“If they [Plato and Aristotle] wrote about politics it was as if to lay down rules for a madhouse.And if they pretended to treat it as something really important it was because they knew that the madmen they were talking to believed themselves to be kings and emperors. They humoured these beliefs in order to calm down their madness with as little harm as possible.”
“I lay it down as a fact that if all men knew what others say of them, there would not be four friends in the world.”
“Do not be astonished to see simple people believing without argument. God makes them love him and hate themselves. He inclines their hearts to believe. We shall never believe, with an effective belief and faith, unless God inclines our hearts.”
“The manner in which Epictetus, Montaigne, and Salomon de Tultie wrote, is the most usual, the most suggestive, the most remembered, and the oftener quoted; because it is entirely composed of thoughts born from the common talk of life.”
“If our state were really happy, we should not need to take our minds off it in order to make ourselves happy.”
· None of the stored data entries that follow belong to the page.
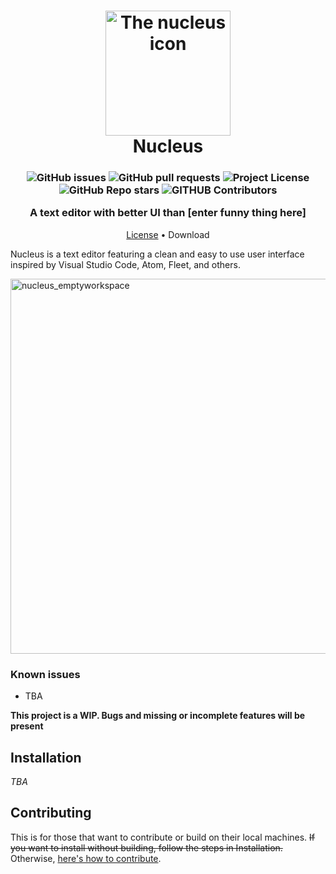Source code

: <h1 align="center" style="position: relative;">
  <img width="200" src="./public/assets/images/Icon(1).png" alt="The nucleus icon" /><br>
  Nucleus
</h1>
<h3 align="center">
  <img alt="GitHub issues" src="https://img.shields.io/github/issues/mellobacon/Nucleus?style=for-the-badge">
  <img alt="GitHub pull requests" src="https://img.shields.io/github/issues-pr/mellobacon/Nucleus?style=for-the-badge">
  <img alt="Project License" src="https://img.shields.io/github/license/mellobacon/Nucleus?style=for-the-badge">
  <img alt="GitHub Repo stars" src="https://img.shields.io/github/stars/mellobacon/Nucleus?style=for-the-badge">
  <img alt="GITHUB Contributors" src="https://img.shields.io/github/contributors/mellobacon/Nucleus?style=for-the-badge">
  
  A text editor with better UI than [enter funny thing here]
  </h3>
<p align="center">
  <a href="https://github.com/mellobacon/Nucleus/blob/d704ed7892344480fb6fcd3c94ef534f52cadc31/LICENSE">License</a> •
  Download
</p>


Nucleus is a text editor featuring a clean and easy to use user interface inspired by Visual Studio Code, Atom, Fleet, and others.

<img width="600" alt="nucleus_emptyworkspace" src="https://user-images.githubusercontent.com/42365887/193436094-43a4a617-0f4f-48a1-bfe6-660702075b62.png">

### Known issues
- TBA

**This project is a WIP. Bugs and missing or incomplete features will be present**

## Installation
*TBA*

## Contributing
This is for those that want to contribute or build on their local machines. ~~If you want to install without building, follow the steps in Installation.~~ Otherwise, [here's how to contribute](https://github.com/mellobacon/Nucleus/blob/master/CONTRIBUTING.md).
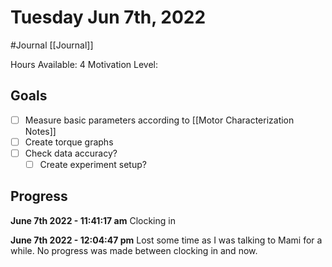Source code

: # Tuesday Jun 7th, 2022
#Journal [[Journal]]

Hours Available: 4
Motivation Level: 

## Goals
- [ ] Measure basic parameters according to [[Motor Characterization Notes]]
- [ ] Create torque graphs
- [ ] Check data accuracy?
	- [ ] Create experiment setup?

## Progress
**June 7th 2022 - 11:41:17 am** 
Clocking in

**June 7th 2022 - 12:04:47 pm** 
Lost some time as I was talking to Mami for a while. No progress was made between clocking in and now.

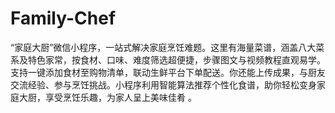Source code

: # Family-Chef
“家庭大厨”微信小程序，一站式解决家庭烹饪难题。这里有海量菜谱，涵盖八大菜系及特色家常，按食材、口味、难度筛选超便捷，步骤图文与视频教程直观易学。支持一键添加食材至购物清单，联动生鲜平台下单配送。你还能上传成果，与厨友交流经验、参与烹饪挑战。小程序利用智能算法推荐个性化食谱，助你轻松变身家庭大厨，享受烹饪乐趣，为家人呈上美味佳肴 。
“As we cannot be universal by knowing everything there is to know about everything, we must know a little about everything, because it is much better to know something about everything than everything about something. Such universality is the finest. It would be still better if we could have both together, but, if a choice must be made, this is the one to choose. The world knows this and does so, for the world is often a good judge.”
“Curiosity is only vanity. We usually only want to know something so that we can talk about it.”